In a panel discussion centered on women’s financial empowerment, experts Jill Faherty Lloyd, Holly Parker, Jacqueline Newman, and Tamsen Fadal discussed the complex emotional, legal, and financial aspects of divorce. They stressed the importance of women taking control of their finances, emphasizing the concepts that “money is energy,” “money is power,” and “money is freedom.”

Fadal, a journalist focusing on mid-life changes for women, was joined by Lloyd, a Financial Advisor with UBS Financial Services, Parker, an author, top real estate broker for Douglas Elliman, and Founder & CEO of The Holly Parker Group, and Newman, a matrimonial lawyer for ​​Berkman Bottger Newman & Schein. They brought their professional experiences to advise women on safeguarding their financial well-being at all stages of life.

The future for educated working women in the U.S. is optimistic, with projections that they will hold two-thirds of the nation’s wealth by 2030. Lloyd pointed out that women’s higher education rates and entrepreneurial spirit have put them in a strong position. Furthermore, women often inherit wealth twice in their lifetime, from their parents and through divorce or widowhood.

Despite these trends, the panel acknowledged challenges, such as women’s tendency to agree to unfair settlements during divorce. They stressed the need for women to be conscious of their financial details and to be comfortable discussing money. Awareness of mortgage types and a complete mental list of assets and liabilities were recommended by Parker.

The panel also noted that the divorce rate has doubled since 1990, with women initiating nearly 70% of divorces.
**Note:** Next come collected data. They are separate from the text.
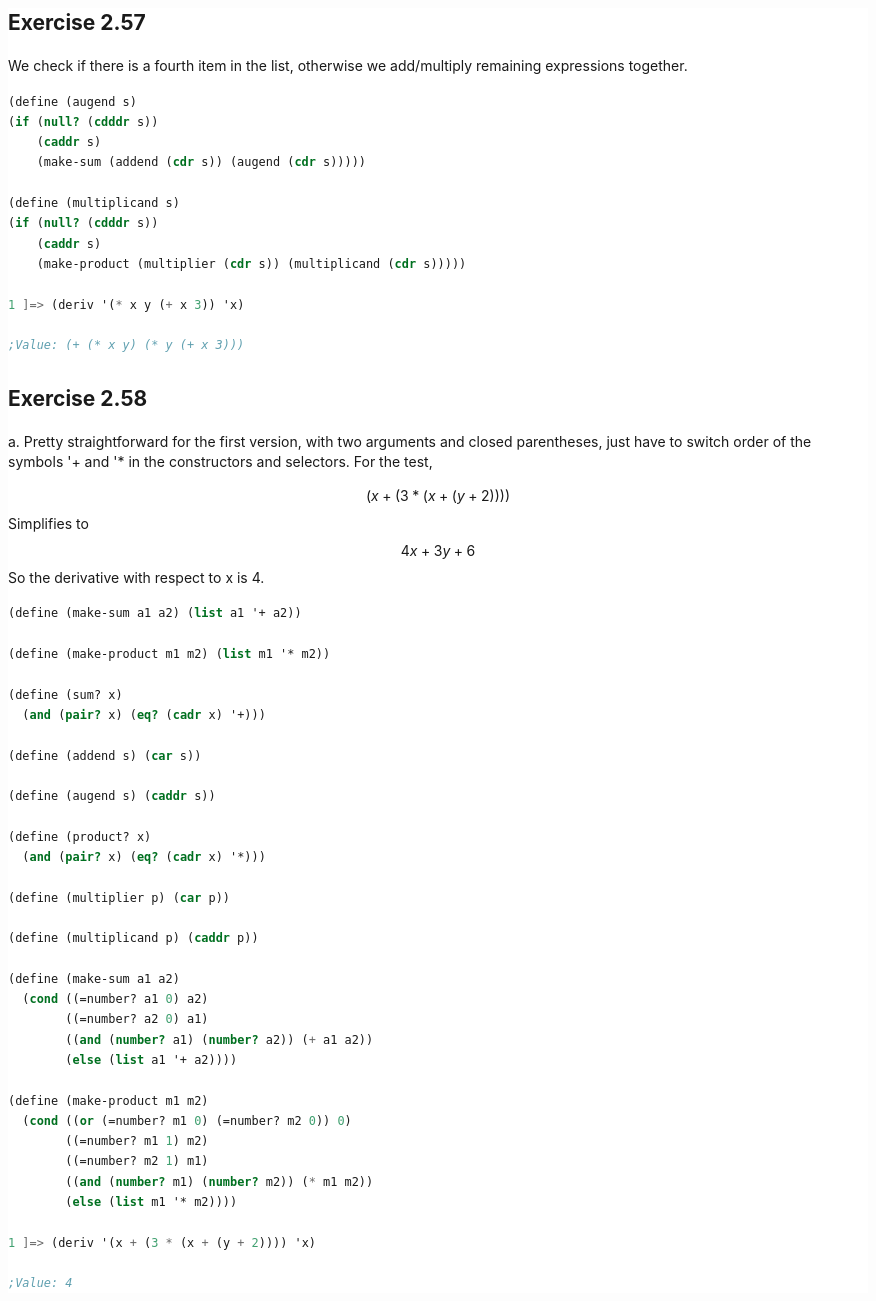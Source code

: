 ## Exercise 2.57
We check if there is a fourth item in the list, otherwise we add/multiply remaining expressions together.
```scheme
(define (augend s)
(if (null? (cdddr s))
    (caddr s)
    (make-sum (addend (cdr s)) (augend (cdr s)))))

(define (multiplicand s)
(if (null? (cdddr s))
    (caddr s)
    (make-product (multiplier (cdr s)) (multiplicand (cdr s)))))

1 ]=> (deriv '(* x y (+ x 3)) 'x)

;Value: (+ (* x y) (* y (+ x 3)))
```

## Exercise 2.58
a. Pretty straightforward for the first version, with two arguments and closed parentheses, just have to switch order of the symbols '+ and '* in the constructors and selectors. 
For the test, 

$$(x + (3 * (x + (y + 2))))$$
Simplifies to
$$4x + 3y + 6$$
So the derivative with respect to x is 4.
```scheme
(define (make-sum a1 a2) (list a1 '+ a2))

(define (make-product m1 m2) (list m1 '* m2))

(define (sum? x)
  (and (pair? x) (eq? (cadr x) '+)))

(define (addend s) (car s))

(define (augend s) (caddr s))

(define (product? x)
  (and (pair? x) (eq? (cadr x) '*)))

(define (multiplier p) (car p))

(define (multiplicand p) (caddr p))

(define (make-sum a1 a2)
  (cond ((=number? a1 0) a2)
        ((=number? a2 0) a1)
        ((and (number? a1) (number? a2)) (+ a1 a2))
        (else (list a1 '+ a2))))

(define (make-product m1 m2)
  (cond ((or (=number? m1 0) (=number? m2 0)) 0)
        ((=number? m1 1) m2)
        ((=number? m2 1) m1)
        ((and (number? m1) (number? m2)) (* m1 m2))
        (else (list m1 '* m2))))

1 ]=> (deriv '(x + (3 * (x + (y + 2)))) 'x)

;Value: 4
```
This trend, aligned with women’s growing financial independence, has both empowered them to leave unhappy marriages and presented financial risks, especially for those out of the workforce. Changes in alimony allocation by courts have made divorce a riskier prospect for many women, leading some to consider staying in unhappy marriages for financial security.

To mitigate these risks, the panel advocated for prenuptial agreements, arguing that they don’t signal planning for divorce but rather foster open communication about wealth. They also emphasized the need for a support team during divorce, including financial advisors, attorneys, therapists, and friends.

Newman and Parker emphasized that women must understand what they own and owe, be aware of their wills and trust agreements, and be open to talking about money with financially savvy friends. The panel unanimously recommended working with financial advisors to create economic goals and identify valuable assets.